A spin out is a type of corporate realignment involving the separation of unit(s) or division(s) to form a new independent corporation. The spin out company takes with it the operations of the segment and associated assets and liabilities. The parent company is required by the SEC to detail the spin out in Form 10-12B, which contains a substantial information letter or narrative that outlines the rationale for the spin out, strengths and weaknesses of the new company, and the outlook of its industry. A spin out, tax-free to shareholders, can take up to six months to complete.


The main rationale for a spin out is two-fold. First, it is a way to unlock the value of an embedded division, which might be traveling a different growth arc than the overall company. Usually, this 'trapped' or constrained segment is growing faster than its parent and would be better off as an independent company. Second, the spin out allows the parent company to focus on its core operations without the diversion of resources to a segment that could have different needs in various aspects - operations management, marketing, finance and human resources. Parent companies often provide support for their spin outs by retaining equity in them or signing contractual relationships for the supply of products or services. In many cases, the management team of the spin out firm is drawn from the parent company as well.

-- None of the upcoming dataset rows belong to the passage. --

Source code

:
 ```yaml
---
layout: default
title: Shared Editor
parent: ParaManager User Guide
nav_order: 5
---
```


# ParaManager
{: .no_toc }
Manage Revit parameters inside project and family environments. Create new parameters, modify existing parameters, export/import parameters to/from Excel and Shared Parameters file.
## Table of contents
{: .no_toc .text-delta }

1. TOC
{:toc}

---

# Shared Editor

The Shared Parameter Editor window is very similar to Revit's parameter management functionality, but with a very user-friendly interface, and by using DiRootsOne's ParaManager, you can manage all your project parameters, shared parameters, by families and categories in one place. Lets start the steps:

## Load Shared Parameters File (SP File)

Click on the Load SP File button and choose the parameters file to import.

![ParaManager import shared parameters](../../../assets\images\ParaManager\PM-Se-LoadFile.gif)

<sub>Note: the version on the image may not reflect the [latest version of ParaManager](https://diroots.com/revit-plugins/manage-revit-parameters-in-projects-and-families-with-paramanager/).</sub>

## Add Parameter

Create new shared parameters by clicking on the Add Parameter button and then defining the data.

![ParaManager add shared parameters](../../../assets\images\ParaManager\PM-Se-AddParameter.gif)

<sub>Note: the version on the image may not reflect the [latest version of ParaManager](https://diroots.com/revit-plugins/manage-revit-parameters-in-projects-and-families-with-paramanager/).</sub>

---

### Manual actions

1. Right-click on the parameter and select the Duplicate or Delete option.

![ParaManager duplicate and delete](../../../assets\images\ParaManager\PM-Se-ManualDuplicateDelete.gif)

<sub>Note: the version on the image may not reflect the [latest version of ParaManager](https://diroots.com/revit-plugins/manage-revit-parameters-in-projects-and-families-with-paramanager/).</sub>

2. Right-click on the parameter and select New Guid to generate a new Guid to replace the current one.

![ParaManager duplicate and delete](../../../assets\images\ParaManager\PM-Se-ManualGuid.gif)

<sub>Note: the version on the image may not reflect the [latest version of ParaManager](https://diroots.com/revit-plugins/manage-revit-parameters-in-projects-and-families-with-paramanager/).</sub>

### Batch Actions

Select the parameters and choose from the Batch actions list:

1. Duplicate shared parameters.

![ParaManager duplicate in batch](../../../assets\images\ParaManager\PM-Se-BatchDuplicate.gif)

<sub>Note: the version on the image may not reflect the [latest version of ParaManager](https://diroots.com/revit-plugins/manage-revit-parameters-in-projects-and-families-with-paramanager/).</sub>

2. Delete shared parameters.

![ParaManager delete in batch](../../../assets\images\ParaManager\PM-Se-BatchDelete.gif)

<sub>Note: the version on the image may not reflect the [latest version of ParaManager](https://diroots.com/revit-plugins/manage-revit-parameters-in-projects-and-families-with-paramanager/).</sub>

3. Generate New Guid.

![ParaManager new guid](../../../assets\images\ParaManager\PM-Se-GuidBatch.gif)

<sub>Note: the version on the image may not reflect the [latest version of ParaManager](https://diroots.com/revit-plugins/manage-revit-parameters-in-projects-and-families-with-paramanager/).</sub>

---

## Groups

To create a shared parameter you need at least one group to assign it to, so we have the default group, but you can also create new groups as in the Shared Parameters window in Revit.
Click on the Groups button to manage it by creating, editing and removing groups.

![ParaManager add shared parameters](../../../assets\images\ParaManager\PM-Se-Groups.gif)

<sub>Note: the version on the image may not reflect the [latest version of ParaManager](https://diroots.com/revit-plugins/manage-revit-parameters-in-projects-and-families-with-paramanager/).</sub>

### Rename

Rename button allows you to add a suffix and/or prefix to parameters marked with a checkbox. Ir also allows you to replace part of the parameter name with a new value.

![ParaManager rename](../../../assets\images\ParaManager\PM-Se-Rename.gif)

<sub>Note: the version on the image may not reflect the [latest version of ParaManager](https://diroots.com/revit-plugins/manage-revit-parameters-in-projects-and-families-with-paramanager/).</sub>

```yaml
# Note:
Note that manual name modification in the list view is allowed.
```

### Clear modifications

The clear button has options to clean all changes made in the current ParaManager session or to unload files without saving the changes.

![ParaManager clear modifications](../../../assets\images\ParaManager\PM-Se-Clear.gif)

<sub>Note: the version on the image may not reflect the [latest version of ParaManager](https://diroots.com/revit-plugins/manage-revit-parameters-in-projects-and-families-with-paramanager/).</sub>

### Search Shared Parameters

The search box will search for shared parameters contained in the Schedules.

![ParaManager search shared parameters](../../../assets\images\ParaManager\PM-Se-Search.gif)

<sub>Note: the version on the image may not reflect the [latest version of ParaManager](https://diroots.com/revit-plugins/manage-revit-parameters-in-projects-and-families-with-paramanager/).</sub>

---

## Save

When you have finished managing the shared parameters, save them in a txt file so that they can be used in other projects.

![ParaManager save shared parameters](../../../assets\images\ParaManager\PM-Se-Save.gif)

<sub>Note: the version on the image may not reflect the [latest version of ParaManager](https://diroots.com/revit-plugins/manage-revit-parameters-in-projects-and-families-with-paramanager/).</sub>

Some Drawbacks of a Spin Out

Investors are generally in favor of a spin out, as it makes business sense for a segment that has different needs and growth prospects to go it alone. The sum of the separated parts is usually greater than the whole for investors, as valuations over time have demonstrated. However, the spin out process can be costly in terms of management time and distraction for a number of months. Management's focus may shift from running the company to executing the spin out. Also, there can be significant transaction expenses to plan and complete a spin out.

Examples of Spin Outs

Spin outs are common. Investors have good reason to push for them. Chipotle Mexican Grill was spun out of McDonald's in 2006, Mead Johnson Nutrition was spun out of Bristol Myers Squibb in 2009, Zoetis was spun out of Pfizer in 2013, and Ferrari was spun out of Fiat Chrysler in 2016. So far, investors have been amply rewarded in all these cases. Another high-profile spin out closed in December 2017. Delphi Automotive PLC spun out Delphi Technologies PLC, the fast growing company whose mission is to capitalize on the opportunity offered by "the convergence of automated driving, increased electrification and connected infotainment, all enabled by exponential increases in computing power and smart vehicle architecture," according to the CEO. Delphi Automotive (now named Aptiv PLC) retains the powertrain business, the larger but slower-growing business. Now spun out, Delphi Technologies PLC is in charge of its own destiny.